Гардон просмотрел бумаги. Разрешение на имя доктора Бордана и его спутников, уполномоченных провести в провинции Нигер анализы крови с целью воспрепятствовать распространению сонной болезни, было составлено по всем правилам.
Гардон подписал его и распорядился, чтобы конвой проводил бригаду до леса.
Доктор Бордан вернулся к машине и сел за руль. Кроме него, там находились еще двое.
– Все в порядке, – сказал Бордан своим спутникам. Это были Лорсакофф и Маккар.
В салоне автомобиля лежало несколько больших свертков с эмблемой Красного Креста.
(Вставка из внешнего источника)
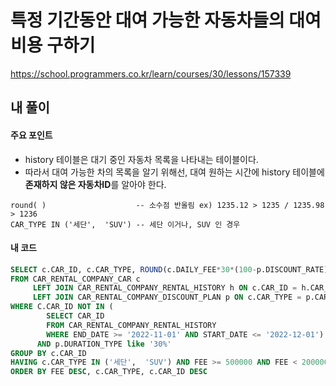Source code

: # 특정 기간동안 대여 가능한 자동차들의 대여비용 구하기 

https://school.programmers.co.kr/learn/courses/30/lessons/157339



## 내 풀이

#### 주요 포인트

* history 테이블은 대기 중인 자동차 목록을 나타내는 테이블이다.
* 따라서 대여 가능한 차의 목록을 알기 위해선, 대여 원하는 시간에 history 테이블에 **존재하지 않은 자동차ID**를 알아야 한다.

```SQ
round( )                    -- 소수점 반올림 ex) 1235.12 > 1235 / 1235.98 > 1236
CAR_TYPE IN ('세단',  'SUV') -- 세단 이거나, SUV 인 경우
```



#### 내 코드

```SQL
SELECT c.CAR_ID, c.CAR_TYPE, ROUND(c.DAILY_FEE*30*(100-p.DISCOUNT_RATE)/100) AS FEE
FROM CAR_RENTAL_COMPANY_CAR c 
     LEFT JOIN CAR_RENTAL_COMPANY_RENTAL_HISTORY h ON c.CAR_ID = h.CAR_ID 
     LEFT JOIN CAR_RENTAL_COMPANY_DISCOUNT_PLAN p ON c.CAR_TYPE = p.CAR_TYPE
WHERE C.CAR_ID NOT IN ( 
        SELECT CAR_ID
        FROM CAR_RENTAL_COMPANY_RENTAL_HISTORY
        WHERE END_DATE >= '2022-11-01' AND START_DATE <= '2022-12-01')
      AND p.DURATION_TYPE like '30%'
GROUP BY c.CAR_ID
HAVING c.CAR_TYPE IN ('세단',  'SUV') AND FEE >= 500000 AND FEE < 2000000
ORDER BY FEE DESC, c.CAR_TYPE, c.CAR_ID DESC
```



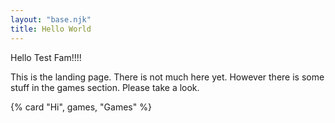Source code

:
 ```yaml
---
layout: "base.njk"
title: Hello World
---
```


Hello Test Fam!!!!

This is the landing page. There is not much here yet. However there is some stuff in the games section. Please take a look. 



{% card "Hi", games, "Games" %}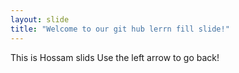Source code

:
 ```yaml
---
layout: slide
title: "Welcome to our git hub lerrn fill slide!"
---
```

This is Hossam slids
Use the left arrow to go back!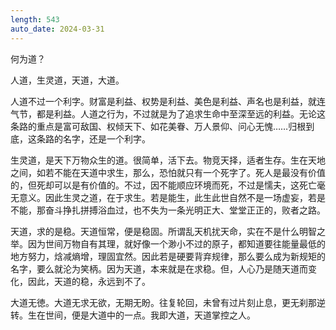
 ```yaml
---
length: 543
auto_date: 2024-03-31
---
```


何为道？

人道，生灵道，天道，大道。

人道不过一个利字。财富是利益、权势是利益、美色是利益、声名也是利益，就连气节，都是利益。人道之行为，不过就是为了追求生命中至深至远的利益。无论这条路的重点是富可敌国、权倾天下、如花美眷、万人景仰、问心无愧……归根到底，这条路的名字，还是一个利字。

生灵道，是天下万物众生的道。很简单，活下去。物竞天择，适者生存。生在天地之间，如若不能在天道中求生，那么，恐怕就只有一个死字了。死人是最没有价值的，但死却可以是有价值的。不过，因不能顺应环境而死，不过是懦夫，这死亡毫无意义。因此生灵之道，在于求生。若是能生，此生此世自然不是一场虚妄，若是不能，那奋斗挣扎拼搏浴血过，也不失为一条光明正大、堂堂正正的，败者之路。

天道，求的是稳。天道恒常，便是稳固。所谓乱天机扰天命，实在不是什么明智之举。因为世间万物自有其理，就好像一个渺小不过的原子，都知道要往能量最低的地方努力，焓减熵增，理固宜然。因此若是硬要背弃规律，那么要么成为新规矩的名字，要么就沦为笑柄。因为天道，本来就是在求稳。但，人心乃是随天道而变化，因此，天道的稳，永远到不了。

大道无徳。大道无求无欲，无期无盼。往复轮回，未曾有过片刻止息，更无刹那逆转。生在世间，便是大道中的一点。我即大道，天道掌控之人。
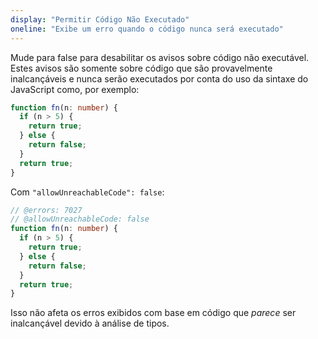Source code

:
 ```yaml
---
display: "Permitir Código Não Executado"
oneline: "Exibe um erro quando o código nunca será executado"
---
```


Mude para false para desabilitar os avisos sobre código não executável.
Estes avisos são somente sobre código que são provavelmente inalcançáveis e nunca serão executados por conta do uso da sintaxe do JavaScript como, por exemplo:

```ts
function fn(n: number) {
  if (n > 5) {
    return true;
  } else {
    return false;
  }
  return true;
}
```

Com `"allowUnreachableCode": false`:

```ts twoslash
// @errors: 7027
// @allowUnreachableCode: false
function fn(n: number) {
  if (n > 5) {
    return true;
  } else {
    return false;
  }
  return true;
}
```

Isso não afeta os erros exibidos com base em código que _parece_ ser inalcançável devido à análise de tipos.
Целых пять упаковок тринитрофенола.
Утром Шполянский отозвал Голубя в сторону.
– Сегодня после обеда начнется, когда будет сменяться конвой. Вроде бы каторжники раздобыли оружие и взрывчатку. Сейф взорвут. Конвой примет их сторону. Кобенский тоже с ними,
– Подонок.
– Не только он. Чуть ли не все солдаты с ними заодно. Нервы не выдерживают этого безделья, однообразия, этой удушливой жары, они готовы идти на верную гибель только ради того, чтобы хоть что-то делать. Я знаю, я одно время занимался психологией.
– Это ты правильно сделал… А скажи, может, стоит предупредить Финли… или нет?… – размышлял Голубь.
– На мой взгляд, поздно. Людей озлобили. Здесь для этого совсем немного требуется. Теперь все будет идти как идет, события покатятся лавиной, все быстрее и быстрее. Это я в одном романе вычитал.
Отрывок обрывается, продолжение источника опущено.